### AIM OF THE TASK
The full listing should be written out verbatim, and its images should be dropped.

### MATERIALS PROVIDED
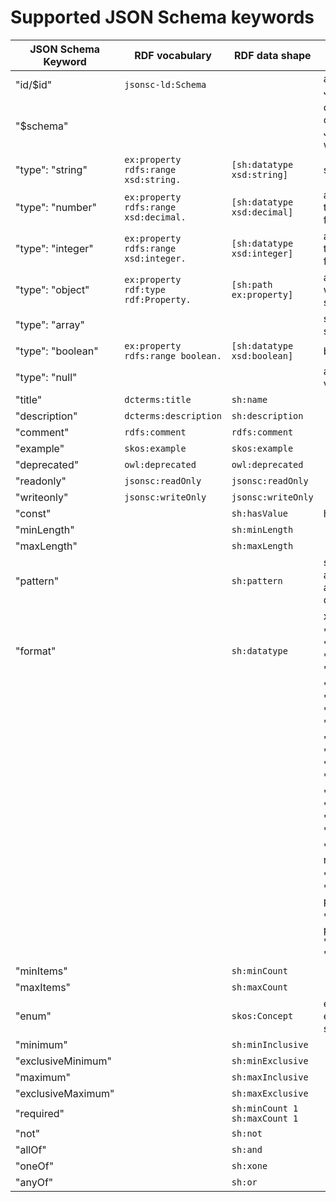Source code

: # Supported JSON Schema keywords


| JSON Schema Keyword | RDF vocabulary                        | RDF data shape                  | Comment                                                                    |
|---------------------|---------------------------------------|---------------------------------|----------------------------------------------------------------------------|
| "id/$id"            | `jsonsc-ld:Schema`                    |                                 | a unique identifier for a JSON schema                                      |
| "$schema"           |                                       |                                 | defines which dialect of JSON Schema a JSON Schema was written for         |
| "type": "string"    | `ex:property rdfs:range xsd:string.`  | `[sh:datatype xsd:string]`      | string-type schema                                                         |
| "type": "number"    | `ex:property rdfs:range xsd:decimal.` | `[sh:datatype xsd:decimal]`     | accepts any numeric type, either integers or floating point numbers        |
| "type": "integer"   | `ex:property rdfs:range xsd:integer.` | `[sh:datatype xsd:integer]`     | accepts any numeric type, either integers or floating point numbers        |
| "type": "object"    | `ex:property rdf:type rdf:Property.`  | `[sh:path ex:property]`         | a base schema in which other type schemas wrapped                          |
| "type": "array"     |                                       |                                 | similar to object type schema                                              |
| "type": "boolean"   | `ex:property rdfs:range boolean.`     | `[sh:datatype xsd:boolean]`     | boolean-type schema                                                        |
| "type": "null"      |                                       |                                 | accepts only "null" value.                                                 |
| "title"             | `dcterms:title`                       | `sh:name`                       |                                                                            |
| "description"       | `dcterms:description`                 | `sh:description`                |                                                                            |
| "comment"           | `rdfs:comment`                        | `rdfs:comment`                  |                                                                            |
| "example"           | `skos:example`                        | `skos:example`                  |                                                                            |
| "deprecated"        | `owl:deprecated`                      | `owl:deprecated`                |                                                                            |
| "readonly"          | `jsonsc:readOnly`                     | `jsonsc:readOnly`               |                                                                            |
| "writeonly"         | `jsonsc:writeOnly`                    | `jsonsc:writeOnly`              |                                                                            |
| "const"             |                                       | `sh:hasValue`                   | has a constant value                                                       |
| "minLength"         |                                       | `sh:minLength`                  |                                                                            |
| "maxLength"         |                                       | `sh:maxLength`                  |                                                                            |
| "pattern"           |                                       | `sh:pattern`                    | sh:pattern can be only applied to a shape that are literals with datatype  |
|                     |                                       |                                 | xsd:string                                                                 |
| "format"            |                                       | `sh:datatype`                   | "date-time": "xsd:dateTime", "time": "xsd:time", "date": "xsd:date",       |
|                     |                                       |                                 | "idn-email": "schema:email", "hostname": "xsd:string",                     |
|                     |                                       |                                 | "idn-hostname": "xsd:string", "ipv4": "xsd:string", "ipv6": "xsd:string",  | 
|                     |                                       |                                 | "uuid": "uuidType", "uri": "xsd:anyURI", "uri-reference": "xsd:string",    |
|                     |                                       |                                 | "iri": "xsd:string", "iri-reference":"xsd:string",                         |
|                     |                                       |                                 | "uri-template": "xsd:string", "json-pointer": "xsd:string",                |
|                     |                                       |                                 | "relative-json-pointer": "xsd:string", "regex": "jsonsc:pattern"           |
| "minItems"          |                                       | `sh:minCount`                   |                                                                            |
| "maxItems"          |                                       | `sh:maxCount`                   |                                                                            |
| "enum"              |                                       | `skos:Concept`                  | each element in the enum array is of type skos:Concept.                    |
| "minimum"           |                                       | `sh:minInclusive`               |                                                                            |
| "exclusiveMinimum"  |                                       | `sh:minExclusive`               |                                                                            |
| "maximum"           |                                       | `sh:maxInclusive`               |                                                                            |
| "exclusiveMaximum"  |                                       | `sh:maxExclusive`               |                                                                            |
| "required"          |                                       | `sh:minCount 1` `sh:maxCount 1` |                                                                            |
| "not"               |                                       | `sh:not`                        |                                                                            |
| "allOf"             |                                       | `sh:and`                        |                                                                            |
| "oneOf"             |                                       | `sh:xone`                       |                                                                            |
| "anyOf"             |                                       | `sh:or`                         |                                                                            |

### TASK RESPONSE
Source code

: # Supported JSON Schema keywords


| JSON Schema Keyword | RDF vocabulary                        | RDF data shape                  | Comment                                                                    |
|---------------------|---------------------------------------|---------------------------------|----------------------------------------------------------------------------|
| "id/$id"            | `jsonsc-ld:Schema`                    |                                 | a unique identifier for a JSON schema                                      |
| "$schema"           |                                       |                                 | defines which dialect of JSON Schema a JSON Schema was written for         |
| "type": "string"    | `ex:property rdfs:range xsd:string.`  | `[sh:datatype xsd:string]`      | string-type schema                                                         |
| "type": "number"    | `ex:property rdfs:range xsd:decimal.` | `[sh:datatype xsd:decimal]`     | accepts any numeric type, either integers or floating point numbers        |
| "type": "integer"   | `ex:property rdfs:range xsd:integer.` | `[sh:datatype xsd:integer]`     | accepts any numeric type, either integers or floating point numbers        |
| "type": "object"    | `ex:property rdf:type rdf:Property.`  | `[sh:path ex:property]`         | a base schema in which other type schemas wrapped                          |
| "type": "array"     |                                       |                                 | similar to object type schema                                              |
| "type": "boolean"   | `ex:property rdfs:range boolean.`     | `[sh:datatype xsd:boolean]`     | boolean-type schema                                                        |
| "type": "null"      |                                       |                                 | accepts only "null" value.                                                 |
| "title"             | `dcterms:title`                       | `sh:name`                       |                                                                            |
| "description"       | `dcterms:description`                 | `sh:description`                |                                                                            |
| "comment"           | `rdfs:comment`                        | `rdfs:comment`                  |                                                                            |
| "example"           | `skos:example`                        | `skos:example`                  |                                                                            |
| "deprecated"        | `owl:deprecated`                      | `owl:deprecated`                |                                                                            |
| "readonly"          | `jsonsc:readOnly`                     | `jsonsc:readOnly`               |                                                                            |
| "writeonly"         | `jsonsc:writeOnly`                    | `jsonsc:writeOnly`              |                                                                            |
| "const"             |                                       | `sh:hasValue`                   | has a constant value                                                       |
| "minLength"         |                                       | `sh:minLength`                  |                                                                            |
| "maxLength"         |                                       | `sh:maxLength`                  |                                                                            |
| "pattern"           |                                       | `sh:pattern`                    | sh:pattern can be only applied to a shape that are literals with datatype  |
|                     |                                       |                                 | xsd:string                                                                 |
| "format"            |                                       | `sh:datatype`                   | "date-time": "xsd:dateTime", "time": "xsd:time", "date": "xsd:date",       |
|                     |                                       |                                 | "idn-email": "schema:email", "hostname": "xsd:string",                     |
|                     |                                       |                                 | "idn-hostname": "xsd:string", "ipv4": "xsd:string", "ipv6": "xsd:string",  | 
|                     |                                       |                                 | "uuid": "uuidType", "uri": "xsd:anyURI", "uri-reference": "xsd:string",    |
|                     |                                       |                                 | "iri": "xsd:string", "iri-reference":"xsd:string",                         |
|                     |                                       |                                 | "uri-template": "xsd:string", "json-pointer": "xsd:string",                |
|                     |                                       |                                 | "relative-json-pointer": "xsd:string", "regex": "jsonsc:pattern"           |
| "minItems"          |                                       | `sh:minCount`                   |                                                                            |
| "maxItems"          |                                       | `sh:maxCount`                   |                                                                            |
| "enum"              |                                       | `skos:Concept`                  | each element in the enum array is of type skos:Concept.                    |
| "minimum"           |                                       | `sh:minInclusive`               |                                                                            |
| "exclusiveMinimum"  |                                       | `sh:minExclusive`               |                                                                            |
| "maximum"           |                                       | `sh:maxInclusive`               |                                                                            |
| "exclusiveMaximum"  |                                       | `sh:maxExclusive`               |                                                                            |
| "required"          |                                       | `sh:minCount 1` `sh:maxCount 1` |                                                                            |
| "not"               |                                       | `sh:not`                        |                                                                            |
| "allOf"             |                                       | `sh:and`                        |                                                                            |
| "oneOf"             |                                       | `sh:xone`                       |                                                                            |
| "anyOf"             |                                       | `sh:or`                         |                                                                            |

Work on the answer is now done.